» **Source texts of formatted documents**
• • • • •
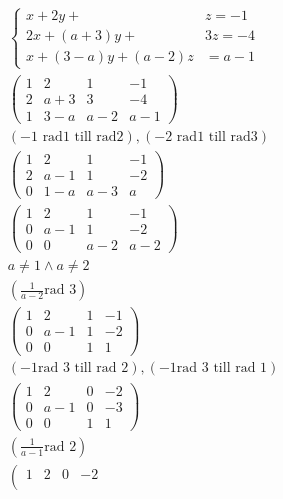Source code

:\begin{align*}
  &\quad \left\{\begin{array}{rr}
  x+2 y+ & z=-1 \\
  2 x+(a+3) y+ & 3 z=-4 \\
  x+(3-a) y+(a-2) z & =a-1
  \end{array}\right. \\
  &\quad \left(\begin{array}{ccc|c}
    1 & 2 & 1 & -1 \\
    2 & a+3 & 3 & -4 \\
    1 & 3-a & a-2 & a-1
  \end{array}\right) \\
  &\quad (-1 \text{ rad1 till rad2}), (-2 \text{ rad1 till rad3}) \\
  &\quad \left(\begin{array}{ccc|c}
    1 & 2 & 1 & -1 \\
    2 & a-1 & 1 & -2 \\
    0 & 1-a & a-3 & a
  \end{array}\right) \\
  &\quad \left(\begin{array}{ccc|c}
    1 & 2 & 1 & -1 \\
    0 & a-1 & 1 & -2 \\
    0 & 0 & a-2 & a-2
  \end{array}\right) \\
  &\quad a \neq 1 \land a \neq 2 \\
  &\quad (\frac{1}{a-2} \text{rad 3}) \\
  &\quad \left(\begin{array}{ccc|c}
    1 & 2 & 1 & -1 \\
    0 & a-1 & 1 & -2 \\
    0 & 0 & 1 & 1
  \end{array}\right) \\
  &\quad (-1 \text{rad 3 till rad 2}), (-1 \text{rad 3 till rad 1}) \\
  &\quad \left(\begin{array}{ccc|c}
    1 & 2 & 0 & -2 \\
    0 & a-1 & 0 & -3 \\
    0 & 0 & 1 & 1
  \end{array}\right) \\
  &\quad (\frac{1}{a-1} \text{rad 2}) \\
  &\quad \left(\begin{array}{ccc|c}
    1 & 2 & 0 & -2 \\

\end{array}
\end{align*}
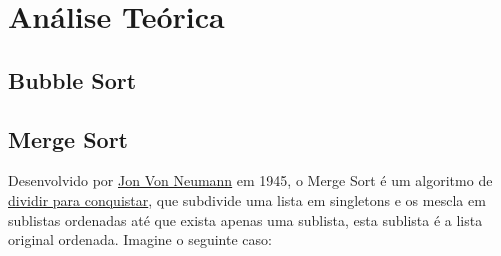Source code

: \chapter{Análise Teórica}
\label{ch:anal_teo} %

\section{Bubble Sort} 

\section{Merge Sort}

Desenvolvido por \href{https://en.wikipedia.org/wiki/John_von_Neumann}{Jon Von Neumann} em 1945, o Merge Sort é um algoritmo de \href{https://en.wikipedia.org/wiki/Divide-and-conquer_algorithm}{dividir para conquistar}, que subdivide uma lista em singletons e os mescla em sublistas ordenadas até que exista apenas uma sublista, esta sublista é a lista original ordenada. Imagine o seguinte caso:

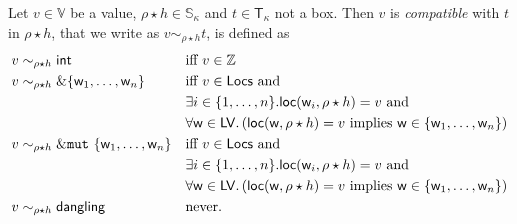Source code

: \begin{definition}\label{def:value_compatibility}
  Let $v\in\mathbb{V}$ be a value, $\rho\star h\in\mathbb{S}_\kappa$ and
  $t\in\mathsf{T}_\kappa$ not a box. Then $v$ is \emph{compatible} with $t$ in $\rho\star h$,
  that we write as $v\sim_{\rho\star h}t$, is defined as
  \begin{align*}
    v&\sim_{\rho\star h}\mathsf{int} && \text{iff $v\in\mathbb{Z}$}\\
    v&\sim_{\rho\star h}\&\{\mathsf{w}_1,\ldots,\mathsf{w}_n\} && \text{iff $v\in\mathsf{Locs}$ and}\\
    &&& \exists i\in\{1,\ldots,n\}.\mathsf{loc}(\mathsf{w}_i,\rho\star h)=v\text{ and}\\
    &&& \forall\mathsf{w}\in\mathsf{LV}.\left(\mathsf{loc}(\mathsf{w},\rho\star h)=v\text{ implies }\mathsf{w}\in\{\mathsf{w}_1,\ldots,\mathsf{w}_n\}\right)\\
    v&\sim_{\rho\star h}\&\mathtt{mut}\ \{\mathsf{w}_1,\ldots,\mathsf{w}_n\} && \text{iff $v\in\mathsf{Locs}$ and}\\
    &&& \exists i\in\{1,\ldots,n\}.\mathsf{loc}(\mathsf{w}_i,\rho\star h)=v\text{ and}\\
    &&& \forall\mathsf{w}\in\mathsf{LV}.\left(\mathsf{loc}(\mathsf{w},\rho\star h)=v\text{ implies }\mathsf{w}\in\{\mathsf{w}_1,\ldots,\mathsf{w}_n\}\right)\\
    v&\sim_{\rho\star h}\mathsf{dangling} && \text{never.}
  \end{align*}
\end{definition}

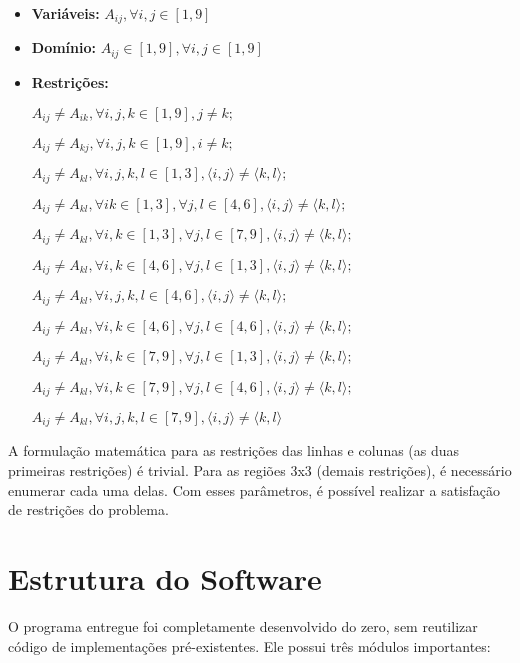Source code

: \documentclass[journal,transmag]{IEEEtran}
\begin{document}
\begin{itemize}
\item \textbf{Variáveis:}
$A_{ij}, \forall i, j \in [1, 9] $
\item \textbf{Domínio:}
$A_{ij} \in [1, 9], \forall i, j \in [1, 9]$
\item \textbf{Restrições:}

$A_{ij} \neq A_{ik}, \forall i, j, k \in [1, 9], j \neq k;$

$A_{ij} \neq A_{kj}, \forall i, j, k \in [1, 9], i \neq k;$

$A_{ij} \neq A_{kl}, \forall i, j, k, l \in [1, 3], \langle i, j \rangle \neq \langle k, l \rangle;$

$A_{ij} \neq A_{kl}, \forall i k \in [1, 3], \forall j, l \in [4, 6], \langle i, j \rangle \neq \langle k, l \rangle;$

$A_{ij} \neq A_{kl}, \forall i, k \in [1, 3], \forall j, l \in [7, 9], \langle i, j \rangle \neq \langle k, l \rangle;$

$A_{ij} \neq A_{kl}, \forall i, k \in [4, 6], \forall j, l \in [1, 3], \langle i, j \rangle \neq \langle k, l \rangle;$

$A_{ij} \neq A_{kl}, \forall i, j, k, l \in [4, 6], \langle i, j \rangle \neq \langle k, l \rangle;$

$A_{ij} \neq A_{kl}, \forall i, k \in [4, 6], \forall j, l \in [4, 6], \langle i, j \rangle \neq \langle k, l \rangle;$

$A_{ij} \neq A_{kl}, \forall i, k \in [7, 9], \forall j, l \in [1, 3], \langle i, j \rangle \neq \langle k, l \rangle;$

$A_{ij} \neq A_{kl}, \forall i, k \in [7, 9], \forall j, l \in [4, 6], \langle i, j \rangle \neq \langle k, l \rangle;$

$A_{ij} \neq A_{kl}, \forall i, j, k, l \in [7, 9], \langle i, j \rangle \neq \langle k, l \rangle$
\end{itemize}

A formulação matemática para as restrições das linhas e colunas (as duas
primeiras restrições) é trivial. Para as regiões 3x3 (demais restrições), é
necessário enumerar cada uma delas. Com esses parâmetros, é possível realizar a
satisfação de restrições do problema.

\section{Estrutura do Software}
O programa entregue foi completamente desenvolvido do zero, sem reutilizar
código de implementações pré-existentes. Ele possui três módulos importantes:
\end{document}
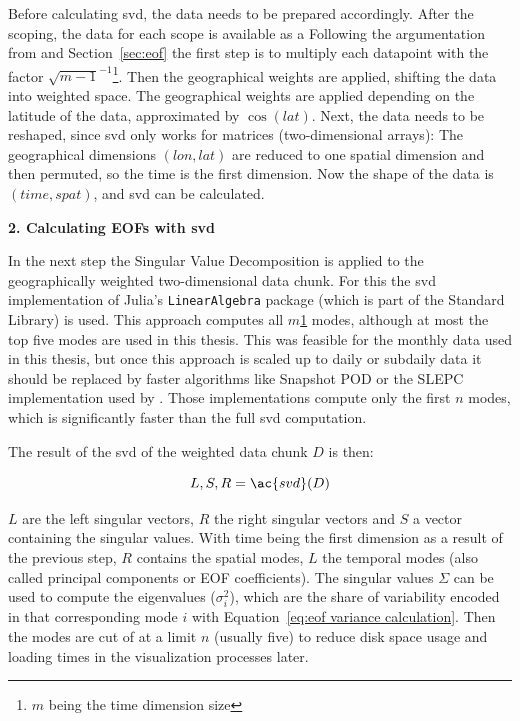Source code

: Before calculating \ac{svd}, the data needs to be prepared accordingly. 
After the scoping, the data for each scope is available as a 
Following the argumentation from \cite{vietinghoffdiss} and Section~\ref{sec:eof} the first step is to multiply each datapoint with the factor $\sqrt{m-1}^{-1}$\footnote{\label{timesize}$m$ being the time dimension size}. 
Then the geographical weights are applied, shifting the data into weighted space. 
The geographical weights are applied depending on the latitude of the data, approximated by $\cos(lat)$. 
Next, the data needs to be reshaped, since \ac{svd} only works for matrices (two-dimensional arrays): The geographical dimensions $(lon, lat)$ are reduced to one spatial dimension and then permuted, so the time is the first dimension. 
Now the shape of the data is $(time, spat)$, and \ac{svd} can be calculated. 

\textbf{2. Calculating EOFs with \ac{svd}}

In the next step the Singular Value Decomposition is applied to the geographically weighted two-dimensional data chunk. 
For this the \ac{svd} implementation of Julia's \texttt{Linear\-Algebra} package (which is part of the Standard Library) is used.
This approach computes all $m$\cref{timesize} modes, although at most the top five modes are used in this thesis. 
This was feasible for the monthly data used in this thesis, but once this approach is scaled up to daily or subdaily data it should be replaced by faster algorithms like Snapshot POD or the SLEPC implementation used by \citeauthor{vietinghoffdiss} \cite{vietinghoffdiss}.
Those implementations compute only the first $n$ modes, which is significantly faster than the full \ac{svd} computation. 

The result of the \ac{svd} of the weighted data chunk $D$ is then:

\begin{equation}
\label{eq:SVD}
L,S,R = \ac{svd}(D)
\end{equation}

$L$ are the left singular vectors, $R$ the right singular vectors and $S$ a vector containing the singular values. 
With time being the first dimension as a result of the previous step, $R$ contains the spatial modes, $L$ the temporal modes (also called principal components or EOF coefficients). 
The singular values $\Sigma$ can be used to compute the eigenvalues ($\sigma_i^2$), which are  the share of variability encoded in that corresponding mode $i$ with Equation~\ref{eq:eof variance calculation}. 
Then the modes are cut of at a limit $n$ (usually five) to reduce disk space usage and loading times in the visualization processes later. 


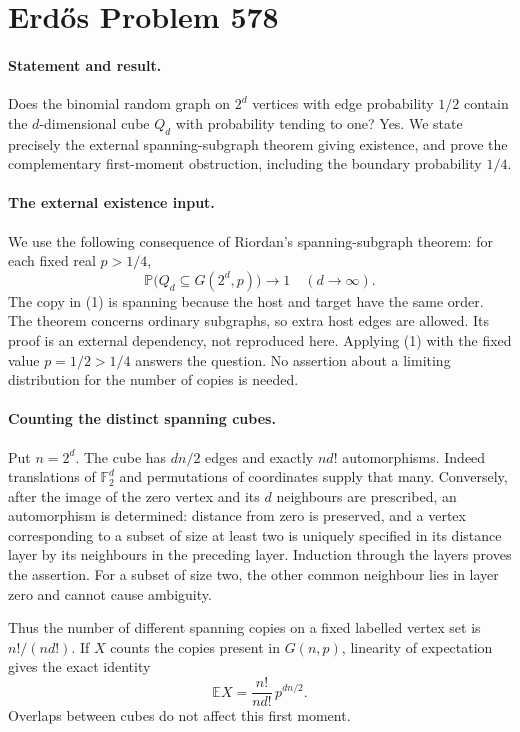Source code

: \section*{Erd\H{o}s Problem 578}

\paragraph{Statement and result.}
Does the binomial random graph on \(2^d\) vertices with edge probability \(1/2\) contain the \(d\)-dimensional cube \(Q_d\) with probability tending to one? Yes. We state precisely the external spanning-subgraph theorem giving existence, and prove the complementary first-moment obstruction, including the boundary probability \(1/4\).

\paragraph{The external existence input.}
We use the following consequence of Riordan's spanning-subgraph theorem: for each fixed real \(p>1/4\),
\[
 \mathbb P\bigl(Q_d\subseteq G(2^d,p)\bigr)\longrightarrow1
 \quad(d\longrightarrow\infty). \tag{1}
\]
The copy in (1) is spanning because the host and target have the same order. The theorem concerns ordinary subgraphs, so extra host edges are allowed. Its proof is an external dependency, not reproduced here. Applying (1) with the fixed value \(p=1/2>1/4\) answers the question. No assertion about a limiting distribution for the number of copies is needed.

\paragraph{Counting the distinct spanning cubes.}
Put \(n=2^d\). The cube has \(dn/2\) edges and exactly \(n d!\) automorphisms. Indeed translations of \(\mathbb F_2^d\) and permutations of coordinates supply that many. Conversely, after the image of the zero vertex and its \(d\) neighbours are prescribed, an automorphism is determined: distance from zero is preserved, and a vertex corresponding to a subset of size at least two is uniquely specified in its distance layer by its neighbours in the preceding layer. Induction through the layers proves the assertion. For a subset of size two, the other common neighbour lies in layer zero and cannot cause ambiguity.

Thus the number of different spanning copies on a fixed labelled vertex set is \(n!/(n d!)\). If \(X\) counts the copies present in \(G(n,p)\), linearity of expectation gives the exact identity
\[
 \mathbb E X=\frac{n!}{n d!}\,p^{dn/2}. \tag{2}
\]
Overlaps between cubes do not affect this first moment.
• • • • •
» **Task brief**
Return every line of the entries above that the string "being" appears in.

» **Written solution**
Following the argumentation from \cite{vietinghoffdiss} and Section~\ref{sec:eof} the first step is to multiply each datapoint with the factor $\sqrt{m-1}^{-1}$\footnote{\label{timesize}$m$ being the time dimension size}. 
With time being the first dimension as a result of the previous step, $R$ contains the spatial modes, $L$ the temporal modes (also called principal components or EOF coefficients). 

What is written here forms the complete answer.